%%

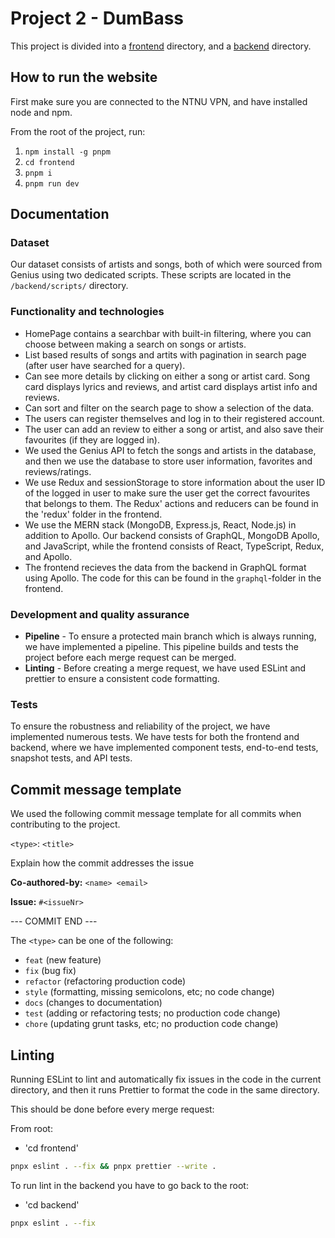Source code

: # Project 2 - DumBass

This project is divided into a [frontend](frontend/README.md) directory, and a [backend](backend/README.md) directory.

## How to run the website

First make sure you are connected to the NTNU VPN, and have installed node and npm.

From the root of the project, run:

1. `npm install -g pnpm`
2. `cd frontend`
3. `pnpm i`
4. `pnpm run dev`

## Documentation

### Dataset

Our dataset consists of artists and songs, both of which were sourced from Genius using two dedicated scripts. These scripts are located in the `/backend/scripts/` directory.

### Functionality and technologies

- HomePage contains a searchbar with built-in filtering, where you can choose between making a search on songs or artists.
- List based results of songs and artits with pagination in search page (after user have searched for a query).
- Can see more details by clicking on either a song or artist card. Song card displays lyrics and reviews, and artist card displays artist info and reviews.
- Can sort and filter on the search page to show a selection of the data.
- The users can register themselves and log in to their registered account.
- The user can add an review to either a song or artist, and also save their favourites (if they are logged in).
- We used the Genius API to fetch the songs and artists in the database, and then we use the database to store user information, favorites and reviews/ratings.
- We use Redux and sessionStorage to store information about the user ID of the logged in user to make sure the user get the correct favourites that belongs to them. The Redux' actions and reducers can be found in the 'redux' folder in the frontend.
- We use the MERN stack (MongoDB, Express.js, React, Node.js) in addition to Apollo. Our backend consists of GraphQL, MongoDB Apollo, and JavaScript, while the frontend consists of React, TypeScript, Redux, and Apollo.
- The frontend recieves the data from the backend in GraphQL format using Apollo. The code for this can be found in the `graphql`-folder in the frontend.

### Development and quality assurance

- **Pipeline** - To ensure a protected main branch which is always running, we have implemented a pipeline. This pipeline builds and tests the project before each merge request can be merged.
- **Linting** - Before creating a merge request, we have used ESLint and prettier to ensure a consistent code formatting.

### Tests

To ensure the robustness and reliability of the project, we have implemented numerous tests. We have tests for both the frontend and backend, where we have implemented component tests, end-to-end tests, snapshot tests, and API tests.

## Commit message template

We used the following commit message template for all commits when contributing to the project.

`<type>`: `<title>`

Explain how the commit addresses the issue

**Co-authored-by:** `<name> <email>`

**Issue:** `#<issueNr>`

--- COMMIT END ---

The `<type>` can be one of the following:

- `feat` (new feature)
- `fix` (bug fix)
- `refactor` (refactoring production code)
- `style` (formatting, missing semicolons, etc; no code change)
- `docs` (changes to documentation)
- `test` (adding or refactoring tests; no production code change)
- `chore` (updating grunt tasks, etc; no production code change)

## Linting

Running ESLint to lint and automatically fix issues in the code in the current directory, and then it runs Prettier to format the code in the same directory.

This should be done before every merge request:

From root:

- 'cd frontend'

```bash
pnpx eslint . --fix && pnpx prettier --write .
```

To run lint in the backend you have to go back to the root:

- 'cd backend'

```bash
pnpx eslint . --fix
```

%%

_TASK ITEM_
Restate, line by line and word for word, everything from the top of the material through the line that contains "### Dataset". Leave pictures out.

_RESULT_
Source code

: # Project 2 - DumBass

This project is divided into a [frontend](frontend/README.md) directory, and a [backend](backend/README.md) directory.

## How to run the website

First make sure you are connected to the NTNU VPN, and have installed node and npm.

From the root of the project, run:

1. `npm install -g pnpm`
2. `cd frontend`
3. `pnpm i`
4. `pnpm run dev`

## Documentation

### Dataset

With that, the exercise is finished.